Fork me on GitHub

Introduction

The functions of a batch system can be thought of in terms of workload management and resource management. The batch system software has to manage the programs, scripts, etc that the users want to run (workload) on the nodes, cores, gpus, etc of a cluster (resource). Batch system software does this by allowing users to submit units of work (jobs) to a queue, assigning priorities to those jobs, and then allocating resources to the highest priority jobs as the resources become available. In traditional batch systems, the user can then manage their allocated resources by assigning nodes, cores, etc to individual job steps, but all of this is managed by one parent control daemon. Flux extends on this by making each allocation a full featured Flux instance. This hierarchical model means that users can easily create allocations within their allocation(s), allowing for highly complex workflows that take full advantage of the complex hardware in modern HPC clusters, or just launching a whole lot of job steps really quickly.

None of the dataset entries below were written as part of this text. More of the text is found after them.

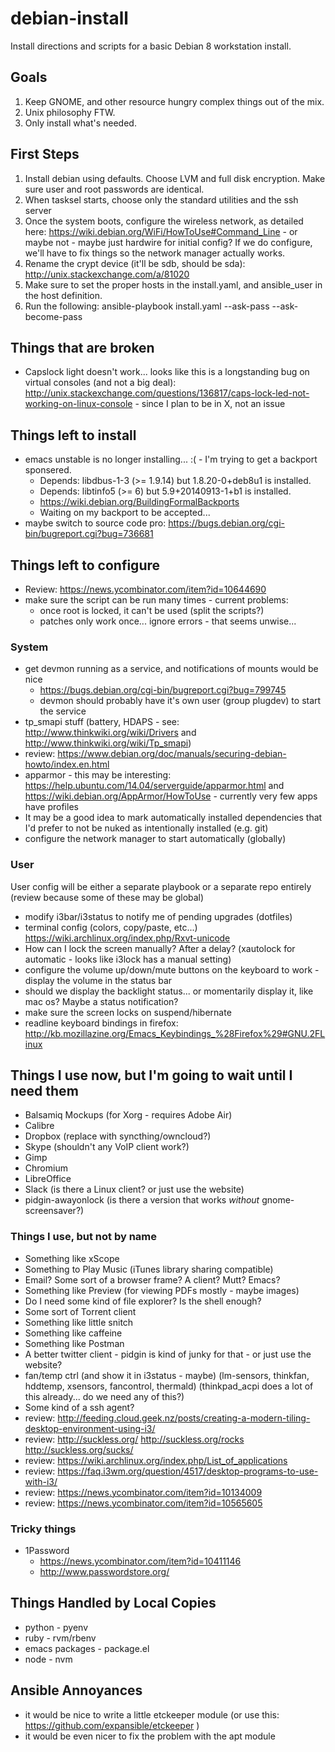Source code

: debian-install
==============

Install directions and scripts for a basic Debian 8 workstation install.

Goals
-----

1. Keep GNOME, and other resource hungry complex things out of the mix.
2. Unix philosophy FTW.
3. Only install what's needed.

First Steps
-----------

1. Install debian using defaults. Choose LVM and full disk encryption. Make sure user and root passwords are identical.
2. When tasksel starts, choose only the standard utilities and the ssh server
3. Once the system boots, configure the wireless network, as detailed here: https://wiki.debian.org/WiFi/HowToUse#Command_Line - or maybe not - maybe just hardwire for initial config? If we do configure, we'll have to fix things so the network manager actually works.
4. Rename the crypt device (it'll be sdb, should be sda): http://unix.stackexchange.com/a/81020
5. Make sure to set the proper hosts in the install.yaml, and ansible_user in the host definition.
6. Run the following: ansible-playbook install.yaml --ask-pass --ask-become-pass

Things that are broken
----------------------

* Capslock light doesn't work... looks like this is a longstanding bug on virtual consoles (and not a big deal): http://unix.stackexchange.com/questions/136817/caps-lock-led-not-working-on-linux-console - since I plan to be in X, not an issue

Things left to install
----------------------

* emacs unstable is no longer installing... :( - I'm trying to get a backport sponsered.
  * Depends: libdbus-1-3 (>= 1.9.14) but 1.8.20-0+deb8u1 is installed.
  * Depends: libtinfo5 (>= 6) but 5.9+20140913-1+b1 is installed.
  * https://wiki.debian.org/BuildingFormalBackports
  * Waiting on my backport to be accepted...
* maybe switch to source code pro: https://bugs.debian.org/cgi-bin/bugreport.cgi?bug=736681

Things left to configure
------------------------

* Review: https://news.ycombinator.com/item?id=10644690
* make sure the script can be run many times - current problems:
  * once root is locked, it can't be used (split the scripts?)
  * patches only work once... ignore errors - that seems unwise...

### System

* get devmon running as a service, and notifications of mounts would be nice
  * https://bugs.debian.org/cgi-bin/bugreport.cgi?bug=799745
  * devmon should probably have it's own user (group plugdev) to start the service
* tp_smapi stuff (battery, HDAPS - see: http://www.thinkwiki.org/wiki/Drivers and http://www.thinkwiki.org/wiki/Tp_smapi)
* review: https://www.debian.org/doc/manuals/securing-debian-howto/index.en.html
* apparmor - this may be interesting: https://help.ubuntu.com/14.04/serverguide/apparmor.html and https://wiki.debian.org/AppArmor/HowToUse - currently very few apps have profiles
* It may be a good idea to mark automatically installed dependencies that I'd prefer to not be nuked as intentionally installed (e.g. git)
* configure the network manager to start automatically (globally)

### User

User config will be either a separate playbook or a separate repo entirely (review because some of these may be global)

* modify i3bar/i3status to notify me of pending upgrades (dotfiles)
* terminal config (colors, copy/paste, etc...) https://wiki.archlinux.org/index.php/Rxvt-unicode
* How can I lock the screen manually? After a delay? (xautolock for automatic - looks like i3lock has a manual setting)
* configure the volume up/down/mute buttons on the keyboard to work - display the volume in the status bar
* should we display the backlight status... or momentarily display it, like mac os? Maybe a status notification?
* make sure the screen locks on suspend/hibernate
* readline keyboard bindings in firefox: http://kb.mozillazine.org/Emacs_Keybindings_%28Firefox%29#GNU.2FLinux

Things I use now, but I'm going to wait until I need them
---------------------------------------------------------

* Balsamiq Mockups (for Xorg - requires Adobe Air)
* Calibre
* Dropbox (replace with syncthing/owncloud?)
* Skype (shouldn't any VoIP client work?)
* Gimp
* Chromium
* LibreOffice
* Slack (is there a Linux client? or just use the website)
* pidgin-awayonlock (is there a version that works *without* gnome-screensaver?)

### Things I use, but not by name

* Something like xScope
* Something to Play Music (iTunes library sharing compatible)
* Email? Some sort of a browser frame? A client? Mutt? Emacs?
* Something like Preview (for viewing PDFs mostly - maybe images)
* Do I need some kind of file explorer? Is the shell enough?
* Some sort of Torrent client
* Something like little snitch
* Something like caffeine
* Something like Postman
* A better twitter client - pidgin is kind of junky for that - or just use the website?
* fan/temp ctrl (and show it in i3status - maybe) (lm-sensors, thinkfan, hddtemp, xsensors, fancontrol, thermald) (thinkpad_acpi does a lot of this already... do we need any of this?)
* Some kind of a ssh agent?
* review: http://feeding.cloud.geek.nz/posts/creating-a-modern-tiling-desktop-environment-using-i3/
* review: http://suckless.org/ http://suckless.org/rocks http://suckless.org/sucks/
* review: https://wiki.archlinux.org/index.php/List_of_applications
* review: https://faq.i3wm.org/question/4517/desktop-programs-to-use-with-i3/
* review: https://news.ycombinator.com/item?id=10134009
* review: https://news.ycombinator.com/item?id=10565605

### Tricky things

* 1Password
  * https://news.ycombinator.com/item?id=10411146
  * http://www.passwordstore.org/

Things Handled by Local Copies
------------------------------

* python - pyenv
* ruby - rvm/rbenv
* emacs packages - package.el
* node - nvm

Ansible Annoyances
------------------

* it would be nice to write a little etckeeper module (or use this: https://github.com/expansible/etckeeper )
* it would be even nicer to fix the problem with the apt module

The first part of this tutorial will introduce you to the basic commands that will allow you use Flux like a traditional resource manager. You will learn how to either get an allocation in a running multi-user Flux instance or start a Flux instance in an allocation that you get in another batch system. You will then learn how to launch work as job steps within that instance, combine units of work in a batch script, and monitor your running or submitted work.

The second part of this tutorial will give you the tools to run more complex workflows in your Flux jobs. You will dig deeper into Flux’s hierarchical nature and create allocations within your allocation. You will also get an introduction to Flux’s Python bindings so that you can write job scripts with all of the power and flexibility of Python.